Facility 2	33.7	305454.0	2.68	43130.0	50213.0	88.1	{"rings": [[[-118.31409427984764, 34.072465217...
Facility 3	30.5	170309.0	3.62	9400.0	52719.0	65.7	{"rings": [[[-118.16227969122916, 34.070668594...
Facility 4	38.5	201739.0	2.21	54857.0	96918.0	80.4	{"rings": [[[-118.36597175035031, 34.088185662...
Facility 5	38.6	198064.0	2.18	54132.0	97074.0	79.6	{"rings": [[[-118.37652690642967, 34.088185662...

Evaluate Results

An extremely effective starting point for analysis is visualizing the results. Here, we are using matplotlib to visualize the differences between the locations based on the enriched data.

# this is due to a deprication warning inside matplotlib
import warnings

import matplotlib.pyplot as plt

warnings.filterwarnings("ignore")

fig, axs = plt.subplots(2, 3)
fig.set_figheight(10.0)
fig.set_figwidth(18.0)
fig.subplots_adjust(hspace=0.4)

plt.sca(axs[0, 0])
_ = enrich_df.medage_cy.plot(title="Median Age", kind="bar")

plt.sca(axs[0, 1])
_ = enrich_df.totpop_cy.plot(title="Total Population", kind="bar")

plt.sca(axs[0, 2])
_ = enrich_df.avghhsz_cy.plot(title="Average Household Size", kind="bar")

plt.sca(axs[1, 0])
_ = enrich_df.bachdeg_cy.plot(title="Bachelor's Degree", kind="bar")

plt.sca(axs[1, 1])
_ = enrich_df.medhinc_cy.plot(title="Median Household Income", kind="bar")

plt.sca(axs[1, 2])
_ = enrich_df.divindx_cy.plot(title="Diversity Index", kind="bar")

As in Part 1:
Facility 1 and facility 2 have higher populations, and are diverse with less income. Facility 3 is far younger with larger households, less education, and have lower incomes. Facility 4 and facility 5 are older, more educated and have a higher income.

If interested in opening a discount department store, facility 2 is the most attractive location with facility 1 as a close second.
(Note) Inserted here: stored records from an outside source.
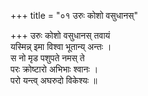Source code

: +++
title = "०१ उरुः कोशो वसुधानस्"

+++
उरुः कोशो वसुधानस् तवायं  
यस्मिन्न् इमा विश्वा भूतान्य् अन्तः ।  
स नो मृड पशुपते नमस् ते  
परः क्रोष्टारो अभिभाः श्वानः ।  
परो यन्त्व् अघरुदो विकेश्यः ॥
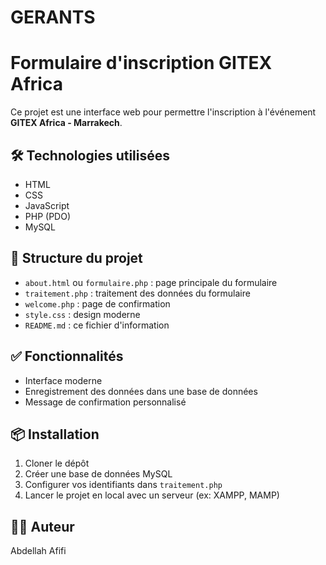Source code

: # GERANTS
# Formulaire d'inscription GITEX Africa

Ce projet est une interface web pour permettre l'inscription à l'événement **GITEX Africa - Marrakech**.

## 🛠️ Technologies utilisées

- HTML
- CSS
- JavaScript
- PHP (PDO)
- MySQL

## 📂 Structure du projet

- `about.html` ou `formulaire.php` : page principale du formulaire
- `traitement.php` : traitement des données du formulaire
- `welcome.php` : page de confirmation
- `style.css` : design moderne
- `README.md` : ce fichier d'information

## ✅ Fonctionnalités

- Interface moderne
- Enregistrement des données dans une base de données
- Message de confirmation personnalisé

## 📦 Installation

1. Cloner le dépôt
2. Créer une base de données MySQL
3. Configurer vos identifiants dans `traitement.php`
4. Lancer le projet en local avec un serveur (ex: XAMPP, MAMP)

## 🧑‍💻 Auteur

Abdellah Afifi

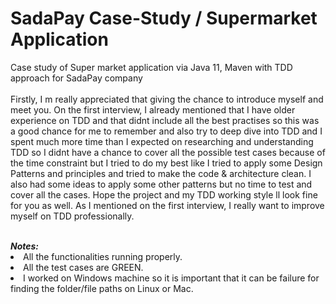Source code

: # SadaPay Case-Study / Supermarket Application

Case study of Super market application via Java 11, Maven with TDD approach for SadaPay company
<br/>
<br/>
Firstly, I m really appreciated that giving the chance to introduce myself and meet you. On the first interview,
I already mentioned that I have older experience on TDD and that didnt include all the best practises so this was a good chance
for me to remember and also try to deep dive into TDD and I spent much more time than I expected on researching and understanding TDD
so I didnt have a chance to cover all the possible test cases because of the time constraint but I tried to do my best like
I tried to apply some Design Patterns and principles and tried to make the code & architecture clean. I also had some ideas to apply some
other patterns but no time to test and cover all the cases. Hope the project and my TDD working style ll look fine for you as well.
As I mentioned on the first interview, I really want to improve myself on TDD professionally.

<br/>
<b><i>Notes:</i></b>
<li> All the functionalities running properly.</li>
<li> All the test cases are GREEN.</li>
<li> I worked on Windows machine so it is important that it can be failure for finding the folder/file paths on Linux or Mac.</li>
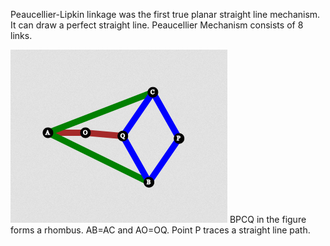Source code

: Peaucellier-Lipkin linkage was the first true planar straight line mechanism. It can draw a perfect straight line. Peaucellier Mechanism consists of 8 links.

![img](./images/exp17T.png)
BPCQ in the figure forms a rhombus. AB=AC and AO=OQ. Point P traces a straight line path.
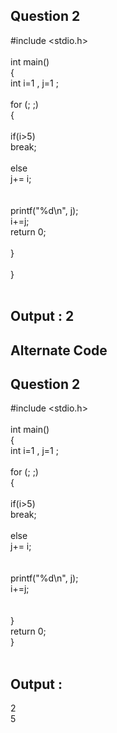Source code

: ## Question 2 <br/>

#include <stdio.h> <br/>
<br/>
int main() <br/>
{<br/>
    int i=1 , j=1 ;<br/>
<br/>
    for (; ;)<br/>
    {<br/>
<br/>
        if(i>5)<br/>
            break;<br/>
<br/>
        else <br/>
            j+= i;<br/>
<br/>   
    printf("%d\n", j); <br/>
        i+=j; <br/>
    return 0;<br/>
<br/>
   }<br/>
<br/>
}<br/>
<br/>

## Output : 2

## Alternate Code

## Question 2 <br/>

#include <stdio.h> <br/>
<br/>
int main() <br/>
{<br/>
    int i=1 , j=1 ;<br/>
<br/>
    for (; ;)<br/>
    {<br/>
<br/>
        if(i>5)<br/>
            break;<br/>
<br/>
        else <br/>
            j+= i;<br/>
<br/>   
    printf("%d\n", j); <br/>
        i+=j; <br/>
    <br/>
<br/>
   }<br/>
   return 0;<br/>
}<br/>
<br/>

## Output :
2 <br/>
5 <br/>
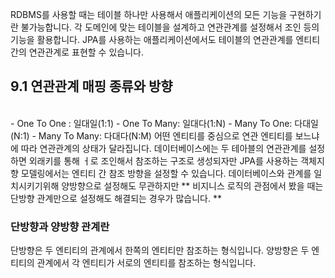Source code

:RDBMS를 사용할 때는 테이블 하나만 사용해서 애플리케이션의 모든 기능을 구현하기란 불가능합니다. 각 도메인에 맞는 테이블을 설계하고 연관관계를 설정해서 조인 등의 기능을 활용합니다. JPA를 사용하는 애플리케이션에서도 테이블의 연관관계를 엔티티 간의 연관관계로 표현할 수 있습니다.

## 9.1 연관관계 매핑 종류와 방향 ##
<br>
- One To One : 일대일(1:1)
- One To Many: 일대다(1:N)
- Many To One: 다대일(N:1)
- Many To Many: 다대다(N:M)
어떤 엔티티를 중심으로 연관 엔티티를 보느냐에 따라 연관관계의 상태가 달라집니다. 데이터베이스에는 두 테아블의 연관관계를 설정하면 외래키를 통해 ㅓ로 조인해서 참조하는 구조로 생성되자만 JPA를 사용하는 객체지향 모델링에서는 엔티티 간 참조 방향을 설정할 수 있습니다. 데이터베이스와 관계를 일치시키기위해 양방향으로 설정해도 무관하지만 ** 비지니스 로직의 관점에서 봤을 때는 단방향 관계만으로 설정해도 해결되는 경우가 많습니다. **

<h3>단방향과 양방향 관계란</h3>
단방향은 두 엔티티의 관계에서 한쪽의 엔티티만 참조하는 형식입니다.
양방향은 두 엔티티의 관계에서 각 엔티티가 서로의 엔티티를 참조하는 형식입니다.

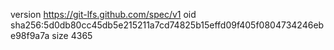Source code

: version https://git-lfs.github.com/spec/v1
oid sha256:5d0db80cc45db5e215211a7cd74825b15effd09f405f0804734246ebe98f9a7a
size 4365
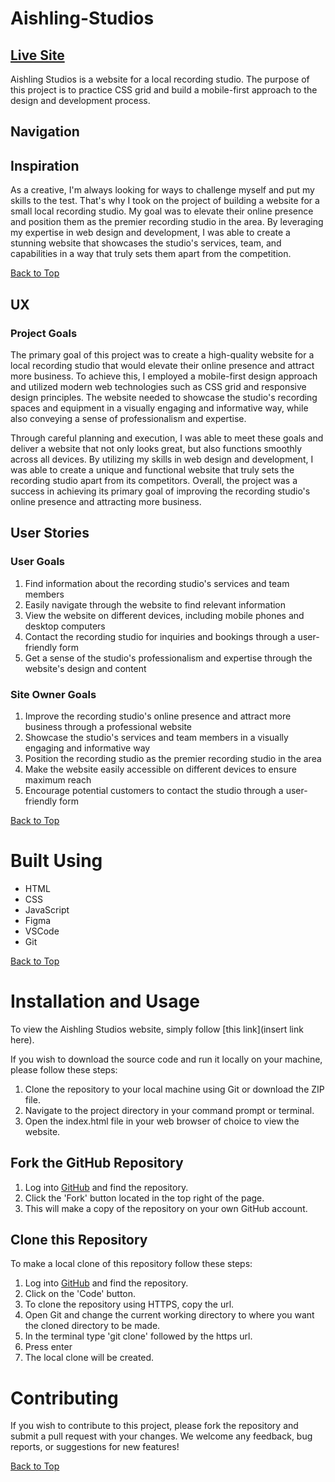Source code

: # Aishling-Studios

## [Live Site]()

Aishling Studios is a website for a local recording studio. The purpose of this project is to practice CSS grid and build a mobile-first approach to the design and development process.

## Navigation
## Inspiration
As a creative, I'm always looking for ways to challenge myself and put my skills to the test. That's why I took on the project of building a website for a small local recording studio. My goal was to elevate their online presence and position them as the premier recording studio in the area. By leveraging my expertise in web design and development, I was able to create a stunning website that showcases the studio's services, team, and capabilities in a way that truly sets them apart from the competition.

[Back to Top](#navigation)
## UX
### Project Goals
The primary goal of this project was to create a high-quality website for a local recording studio that would elevate their online presence and attract more business. To achieve this, I employed a mobile-first design approach and utilized modern web technologies such as CSS grid and responsive design principles. The website needed to showcase the studio's recording spaces and equipment in a visually engaging and informative way, while also conveying a sense of professionalism and expertise.

Through careful planning and execution, I was able to meet these goals and deliver a website that not only looks great, but also functions smoothly across all devices. By utilizing my skills in web design and development, I was able to create a unique and functional website that truly sets the recording studio apart from its competitors. Overall, the project was a success in achieving its primary goal of improving the recording studio's online presence and attracting more business.

## User Stories
### User Goals
1. Find information about the recording studio's services and team members
2. Easily navigate through the website to find relevant information
3. View the website on different devices, including mobile phones and desktop computers
4. Contact the recording studio for inquiries and bookings through a user-friendly form
5. Get a sense of the studio's professionalism and expertise through the website's design and content

### Site Owner Goals
1. Improve the recording studio's online presence and attract more business through a professional website
2. Showcase the studio's services and team members in a visually engaging and informative way
3. Position the recording studio as the premier recording studio in the area
4. Make the website easily accessible on different devices to ensure maximum reach
5. Encourage potential customers to contact the studio through a user-friendly form

[Back to Top](#navigation)

# Built Using

- HTML 
- CSS
- JavaScript
- Figma
- VSCode
- Git


[Back to Top](#navigation)

# Installation and Usage

To view the Aishling Studios website, simply follow [this link](insert link here).

If you wish to download the source code and run it locally on your machine, please follow these steps:

1. Clone the repository to your local machine using Git or download the ZIP file.
2. Navigate to the project directory in your command prompt or terminal.
3. Open the index.html file in your web browser of choice to view the website.

## Fork the GitHub Repository

1. Log into [GitHub](https://github.com/) and find the repository.
2. Click the 'Fork' button located in the top right of the page.
3. This will make a copy of the repository on your own GitHub account.

## Clone this Repository

To make a local clone of this repository follow these steps:
1. Log into [GitHub](https://github.com/) and find the repository.
2. Click on the 'Code' button.
3. To clone the repository using HTTPS, copy the url.
4. Open Git and change the current working directory to where you want the cloned directory to be made.
5. In the terminal type 'git clone' followed by the https url.
6. Press enter
7. The local clone will be created.

# Contributing

If you wish to contribute to this project, please fork the repository and submit a pull request with your changes. We welcome any feedback, bug reports, or suggestions for new features!

[Back to Top](#navigation)
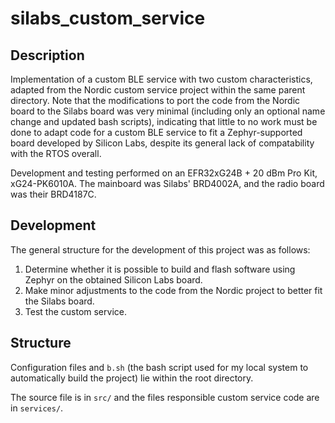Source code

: 
# silabs_custom_service

## Description
Implementation of a custom BLE service with two custom characteristics, adapted from the Nordic custom service project within the same parent directory. Note that the modifications to port the code from the Nordic board to the Silabs board was very minimal (including only an optional name change and updated bash scripts), indicating that little to no work must be done to adapt code for a custom BLE service to fit a Zephyr-supported board developed by Silicon Labs, despite its general lack of compatability with the RTOS overall.

Development and testing performed on an EFR32xG24B + 20 dBm Pro Kit, xG24-PK6010A. The mainboard was Silabs' BRD4002A, and the radio board was their BRD4187C.

## Development
The general structure for the development of this project was as follows:
1. Determine whether it is possible to build and flash software using Zephyr on the obtained Silicon Labs board.
2. Make minor adjustments to the code from the Nordic project to better fit the Silabs board.
3. Test the custom service.

## Structure
Configuration files and `b.sh` (the bash script used for my local system to automatically build the project) lie within the root directory. 

The source file is in `src/` and the files responsible custom service code are in `services/`.
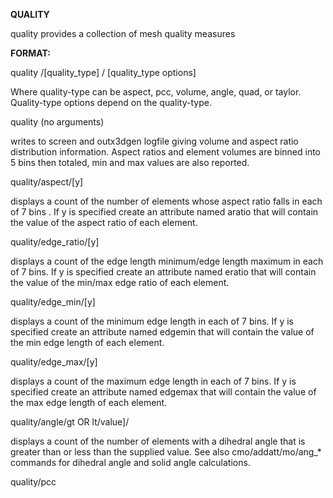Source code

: **QUALITY**

quality provides a collection of mesh quality measures  

**FORMAT:**

quality /[quality_type] / [quality_type options] 

Where quality-type can be aspect, pcc, volume, angle, quad, or taylor. Quality-type options depend on the quality-type. 

quality (no arguments) 

writes to screen and outx3dgen logfile giving volume and aspect ratio distribution information. Aspect ratios and element volumes are binned into 5 bins then totaled, min and max values are also reported. 

quality/aspect/[y] 

displays a count of the number of elements whose aspect ratio falls in each of 7 bins .  If y is specified create an attribute named aratio that will contain the value of the aspect ratio of each element. 

quality/edge_ratio/[y]

displays a count of the edge length minimum/edge length maximum in each of 7 bins. If y is specified create an attribute named eratio that will contain the value of the min/max edge ratio of each element.

quality/edge_min/[y]

displays a count of the minimum edge length in each of 7 bins. If y is specified create an attribute named edgemin that will contain the value of the min edge length of each element.

quality/edge_max/[y]

displays a count of the maximum edge length in each of 7 bins. If y is specified create an attribute named edgemax that will contain the value of the max edge length of each element.

quality/angle/gt OR lt/value]/ 

displays a count of the number of elements with a dihedral angle that is greater than or less than the supplied value. See also cmo/addatt/mo/ang_* commands for dihedral angle and solid angle calculations.

quality/pcc 

 
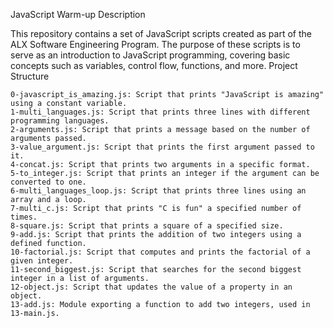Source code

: JavaScript Warm-up
Description

This repository contains a set of JavaScript scripts created as part of the ALX Software Engineering Program. The purpose of these scripts is to serve as an introduction to JavaScript programming, covering basic concepts such as variables, control flow, functions, and more.
Project Structure

    0-javascript_is_amazing.js: Script that prints "JavaScript is amazing" using a constant variable.
    1-multi_languages.js: Script that prints three lines with different programming languages.
    2-arguments.js: Script that prints a message based on the number of arguments passed.
    3-value_argument.js: Script that prints the first argument passed to it.
    4-concat.js: Script that prints two arguments in a specific format.
    5-to_integer.js: Script that prints an integer if the argument can be converted to one.
    6-multi_languages_loop.js: Script that prints three lines using an array and a loop.
    7-multi_c.js: Script that prints "C is fun" a specified number of times.
    8-square.js: Script that prints a square of a specified size.
    9-add.js: Script that prints the addition of two integers using a defined function.
    10-factorial.js: Script that computes and prints the factorial of a given integer.
    11-second_biggest.js: Script that searches for the second biggest integer in a list of arguments.
    12-object.js: Script that updates the value of a property in an object.
    13-add.js: Module exporting a function to add two integers, used in 13-main.js.
    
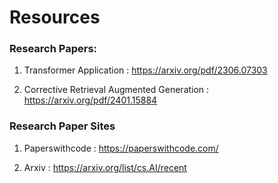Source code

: # Resources

### Research Papers:

1. Transformer Application : https://arxiv.org/pdf/2306.07303

2. Corrective Retrieval Augmented Generation : https://arxiv.org/pdf/2401.15884

### Research Paper Sites

1. Paperswithcode : https://paperswithcode.com/

2. Arxiv : https://arxiv.org/list/cs.AI/recent
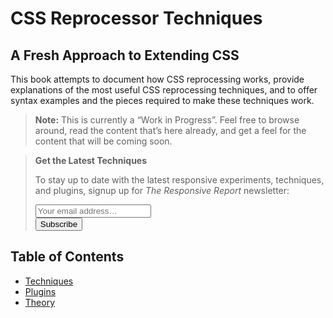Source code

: # CSS Reprocessor Techniques

## A Fresh Approach to Extending CSS

This book attempts to document how CSS reprocessing works, provide explanations of the most useful CSS reprocessing techniques, and to offer syntax examples and the pieces required to make these techniques work.

> **Note:** This is currently a “Work in Progress”. Feel free to browse around, read the content that’s here already, and get a feel for the content that will be coming soon.

<blockquote class="level-2 newsletter">
  <strong>Get the Latest Techniques</strong>
  <p>To stay up to date with the latest responsive experiments, techniques, and plugins, signup up for <em>The Responsive Report</em> newsletter:</p>
  <div id="mc_embed_signup">
  <form action="https://tomhodgins.us10.list-manage.com/subscribe/post?u=df899bcfda656bdcc8fb07c20&amp;id=b403c8835c" method="post" id="mc-embedded-subscribe-form" name="mc-embedded-subscribe-form" class="validate" target="_blank" novalidate>
  <div id="mc_embed_signup_scroll">
  <div class="mc-field-group">
  <input type="email" value="" name="EMAIL" class="required email" id="mce-EMAIL" placeholder="Your email address…">
  </div>
  <div id="mce-responses" class="clear">
  <div class="response" id="mce-error-response" style="display:none"></div>
  <div class="response" id="mce-success-response" style="display:none"></div>
  </div>
  <div style="position: absolute; left: -5000px;" aria-hidden="true"><input type="text" name="b_df899bcfda656bdcc8fb07c20_b403c8835c" tabindex="-1" value=""></div>
  <div class="clear submit"><input type="submit" value="Subscribe" name="subscribe" id="mc-embedded-subscribe" class="button"></div>
  </div>
  </form>
  </div>
</blockquote>

## Table of Contents

- [Techniques](techniques/)
- [Plugins](plugins/)
- [Theory](theory/)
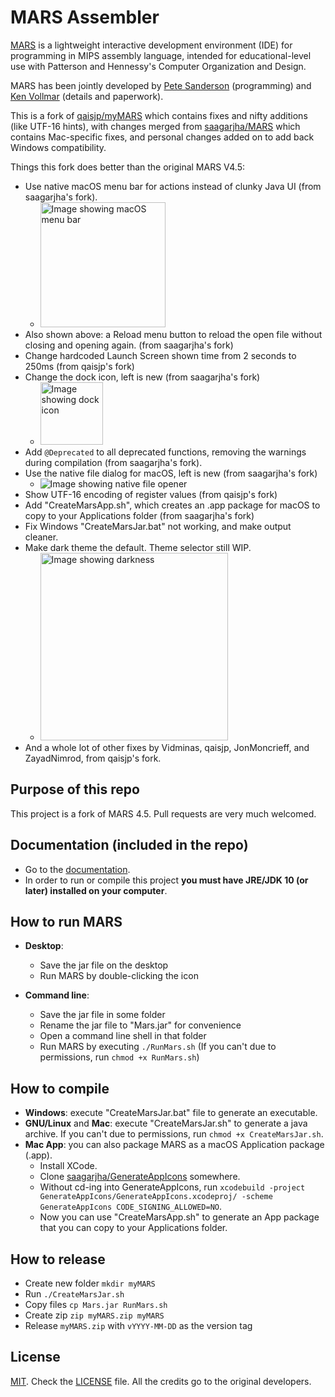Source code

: # MARS Assembler

[MARS][1] is a lightweight interactive development environment (IDE) for programming in MIPS assembly language, intended for educational-level use with Patterson and Hennessy's Computer Organization and Design.

MARS has been jointly developed by [Pete Sanderson][4] (programming) and [Ken Vollmar][5] (details and paperwork).

This is a fork of [qaisjp/myMARS](https://github.com/qaisjp/myMARS) which contains fixes and nifty additions (like UTF-16 hints), with changes merged from [saagarjha/MARS](https://github.com/saagarjha/MARS) which contains Mac-specific fixes, and personal changes added on to add back Windows compatibility.

Things this fork does better than the original MARS V4.5:

- Use native macOS menu bar for actions instead of clunky Java UI (from saagarjha's fork).
  - <img alt="Image showing macOS menu bar" src="https://i.imgur.com/nRV9XgN.png" height="200" />
- Also shown above: a Reload menu button to reload the open file without closing and opening again. (from saagarjha's fork)
- Change hardcoded Launch Screen shown time from 2 seconds to 250ms (from qaisjp's fork)
- Change the dock icon, left is new (from saagarjha's fork)
  - <img alt="Image showing dock icon" alt="https://i.imgur.com/SftSNZR.png" height="100px" />
- Add `@Deprecated` to all deprecated functions, removing the warnings during compilation (from saagarjha's fork).
- Use the native file dialog for macOS, left is new (from saagarjha's fork)
  - ![Image showing native file opener](https://i.imgur.com/xdwFFId.png)
- Show UTF-16 encoding of register values (from qaisjp's fork)
- Add "CreateMarsApp.sh", which creates an .app package for macOS to copy to your Applications folder (from saagarjha's fork)
- Fix Windows "CreateMarsJar.bat" not working, and make output cleaner.
- Make dark theme the default. Theme selector still WIP.
  - <img alt="Image showing darkness" src="https://i.imgur.com/hZyeH2i.png" height="300"/>
- And a whole lot of other fixes by Vidminas, qaisjp, JonMoncrieff, and ZayadNimrod, from qaisjp's fork.

## Purpose of this repo

This project is a fork of MARS 4.5. Pull requests are very much welcomed.

## Documentation (included in the repo)

 - Go to the [documentation][7].
 - In order to run or compile this project **you must have JRE/JDK 10 (or later) installed on your computer**.

## How to run MARS

- **Desktop**:
  - Save the jar file on the desktop
  - Run MARS by double-clicking the icon

- **Command line**:
  - Save the jar file in some folder
  - Rename the jar file to "Mars.jar" for convenience
  - Open a command line shell in that folder
  - Run MARS by executing `./RunMars.sh` (If you can't due to permissions, run `chmod +x RunMars.sh`)

## How to compile

- **Windows**: execute "CreateMarsJar.bat" file to generate an executable.
- **GNU/Linux** and **Mac**: execute "CreateMarsJar.sh" to generate a java archive. If you can't due to permissions, run `chmod +x CreateMarsJar.sh`.
- **Mac App**: you can also package MARS as a macOS Application package (.app).
  - Install XCode.
  - Clone [saagarjha/GenerateAppIcons](https://github.com/saagarjha/GenerateAppIcons) somewhere.
  - Without cd-ing into GenerateAppIcons, run `xcodebuild -project GenerateAppIcons/GenerateAppIcons.xcodeproj/ -scheme GenerateAppIcons CODE_SIGNING_ALLOWED=NO`.
  - Now you can use "CreateMarsApp.sh" to generate an App package that you can copy to your Applications folder.

## How to release

- Create new folder `mkdir myMARS`
- Run `./CreateMarsJar.sh`
- Copy files `cp Mars.jar RunMars.sh`
- Create zip `zip myMARS.zip myMARS`
- Release `myMARS.zip` with `vYYYY-MM-DD` as the version tag

## License
[MIT][2]. Check the [LICENSE][3] file. All the credits go to the original developers.

  [1]: http://courses.missouristate.edu/KenVollmar/MARS/index.htm
  [2]: http://www.opensource.org/licenses/mit-license.html
  [3]: https://github.com/adolphenom/MARS_Assembler/blob/master/LICENSE
  [4]: http://faculty.otterbein.edu/PSanderson/
  [5]: http://courses.missouristate.edu/KenVollmar/
  [6]: http://courses.missouristate.edu/KenVollmar/MARS/download.htm
  [7]: http://courses.missouristate.edu/KenVollmar/MARS/Help/MarsHelpIntro.html

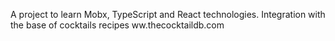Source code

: A project to learn Mobx, TypeScript and React technologies. 
Integration with the base of cocktails recipes ww.thecocktaildb.com
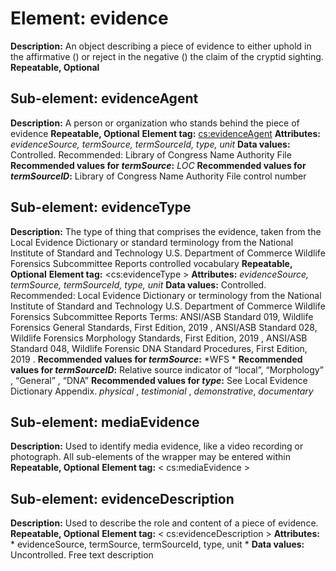 # Element: evidence
**Description:** An object describing a piece of evidence to either uphold in the affirmative (<evidenceAffirmative>) or reject in the negative (<evicendeNegative>) the claim of the cryptid sighting.
**Repeatable, Optional**
 
## Sub-element: evidenceAgent
**Description:** A person or organization who stands behind the piece of evidence
**Repeatable, Optional**
**Element tag:** <cs:evidenceAgent>
**Attributes:** *evidenceSource, termSource, termSourceId, type, unit*
**Data values:**  Controlled. Recommended: Library of Congress Name Authority File
**Recommended values for *termSource*:** *LOC* 
**Recommended values for *termSourceID*:** Library of Congress Name Authority File control number
 
## Sub-element: evidenceType
**Description:** The type of thing that comprises the evidence, taken from the Local Evidence Dictionary or standard terminology from the National Institute of Standard and Technology U.S. Department of Commerce Wildlife Forensics Subcommittee Reports controlled vocabulary
**Repeatable, Optional**
**Element tag:** <cs:evidenceType >
**Attributes:** *evidenceSource, termSource, termSourceId, type, unit*
**Data values:**  Controlled. Recommended: Local Evidence Dictionary or terminology from the National Institute of Standard and Technology U.S. Department of Commerce Wildlife Forensics Subcommittee Reports Terms: ANSI/ASB Standard 019, Wildlife Forensics General Standards, First Edition, 2019 , ANSI/ASB Standard 028, Wildlife Forensics Morphology Standards, First Edition, 2019 , ANSI/ASB Standard 048, Wildlife Forensic DNA Standard Procedures, First Edition, 2019 .
**Recommended values for *termSource*:** *WFS * 
**Recommended values for *termSourceID*:** Relative source indicator of “local”, “Morphology” , “General” , “DNA”
**Recommended values for *type*:** See Local Evidence Dictionary Appendix. *physical* , *testimonial* , *demonstrative*, *documentary*
 
## Sub-element: mediaEvidence
**Description:** Used to identify media evidence, like a video recording or photograph. All sub-elements of the <media> wrapper may be entered within <mediaEvidence>
**Repeatable, Optional**
**Element tag:** < cs:mediaEvidence >

## Sub-element: evidenceDescription
**Description:** Used to describe the role and content of a piece of evidence.
**Repeatable, Optional**
**Element tag:** < cs:evidenceDescription >
**Attributes:** * evidenceSource, termSource, termSourceId, type, unit *
**Data values:**  Uncontrolled. Free text description

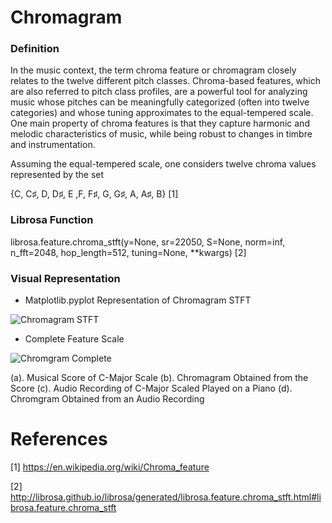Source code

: # Chromagram 

### Definition

In the music context, the term chroma feature or chromagram closely relates to the twelve different pitch classes. Chroma-based features, which are also referred to pitch class profiles, are a powerful tool for analyzing music whose pitches can be meaningfully categorized (often into twelve categories) and whose tuning approximates to the equal-tempered scale. One main property of chroma features is that they capture harmonic and melodic characteristics of music, while being robust to changes in timbre and instrumentation. 

Assuming the equal-tempered scale, one considers twelve chroma values represented by the set

{C, C♯, D, D♯, E ,F, F♯, G, G♯, A, A♯, B} [1]


### Librosa Function 

librosa.feature.chroma_stft(y=None, sr=22050, S=None, norm=inf, n_fft=2048, hop_length=512, tuning=None, **kwargs) [2]

### Visual Representation

- Matplotlib.pyplot Representation of Chromagram STFT 

![Chromagram STFT](http://librosa.github.io/librosa/_images/librosa-feature-chroma_stft-1.png)

- Complete Feature Scale

![Chromgram Complete](https://upload.wikimedia.org/wikipedia/commons/thumb/2/25/ChromaFeatureCmajorScaleScoreAudioColor.png/685px-ChromaFeatureCmajorScaleScoreAudioColor.png)

(a). Musical Score of C-Major Scale
(b). Chromagram Obtained from the Score
(c). Audio Recording of C-Major Scaled Played on a Piano
(d). Chromgram Obtained from an Audio Recording

# References

[1] https://en.wikipedia.org/wiki/Chroma_feature

[2] http://librosa.github.io/librosa/generated/librosa.feature.chroma_stft.html#librosa.feature.chroma_stft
The diversity and lower income can allow us to conclude that people will buy at lower prices.

If interested in opening a quick service restaurant, facility 3 may be the best option to meet the needs of a young, busy and price conscious population.

Obviously, depending on the key characteristics of the business looking for a new location, the key demographic indicators will be different. Using geoenrichment, paired with the ArcGIS API for Python, enables extremely quick access to demographic variables for informed decision making.